(Collection entries)
*-*-*
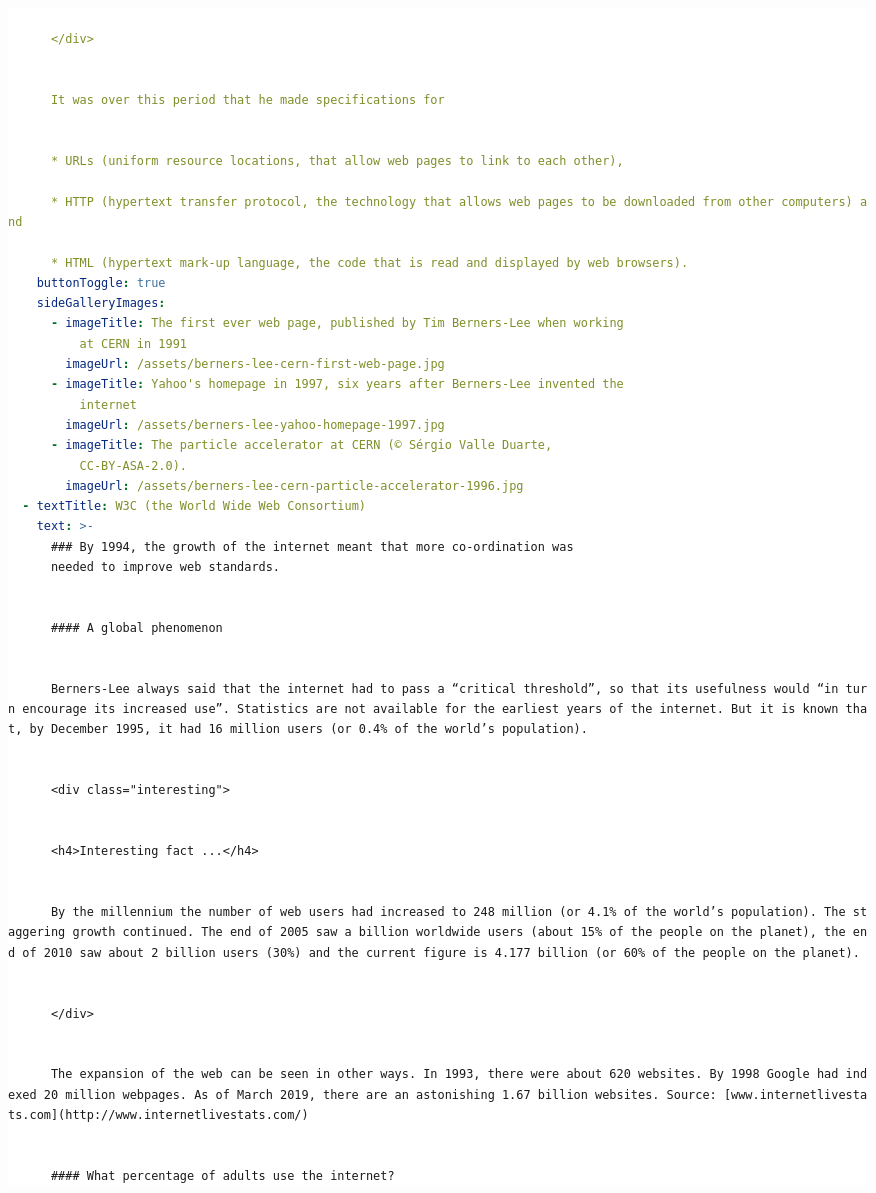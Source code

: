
 ```yaml

      </div>


      It was over this period that he made specifications for


      * URLs (uniform resource locations, that allow web pages to link to each other),

      * HTTP (hypertext transfer protocol, the technology that allows web pages to be downloaded from other computers) and

      * HTML (hypertext mark-up language, the code that is read and displayed by web browsers).
    buttonToggle: true
    sideGalleryImages:
      - imageTitle: The first ever web page, published by Tim Berners-Lee when working
          at CERN in 1991
        imageUrl: /assets/berners-lee-cern-first-web-page.jpg
      - imageTitle: Yahoo's homepage in 1997, six years after Berners-Lee invented the
          internet
        imageUrl: /assets/berners-lee-yahoo-homepage-1997.jpg
      - imageTitle: The particle accelerator at CERN (© Sérgio Valle Duarte,
          CC-BY-ASA-2.0).
        imageUrl: /assets/berners-lee-cern-particle-accelerator-1996.jpg
  - textTitle: W3C (the World Wide Web Consortium)
    text: >-
      ### By 1994, the growth of the internet meant that more co-ordination was
      needed to improve web standards.


      #### A global phenomenon


      Berners-Lee always said that the internet had to pass a “critical threshold”, so that its usefulness would “in turn encourage its increased use”. Statistics are not available for the earliest years of the internet. But it is known that, by December 1995, it had 16 million users (or 0.4% of the world’s population).


      <div class="interesting">


      <h4>Interesting fact ...</h4>


      By the millennium the number of web users had increased to 248 million (or 4.1% of the world’s population). The staggering growth continued. The end of 2005 saw a billion worldwide users (about 15% of the people on the planet), the end of 2010 saw about 2 billion users (30%) and the current figure is 4.177 billion (or 60% of the people on the planet).


      </div>


      The expansion of the web can be seen in other ways. In 1993, there were about 620 websites. By 1998 Google had indexed 20 million webpages. As of March 2019, there are an astonishing 1.67 billion websites. Source: [www.internetlivestats.com](http://www.internetlivestats.com/)


      #### What percentage of adults use the internet?


```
*-*-*
## WORK REQUIRED
Across the records above, how many lines does the word "particle" appear on? Reply with the number only.

## TASK SOLUTION
2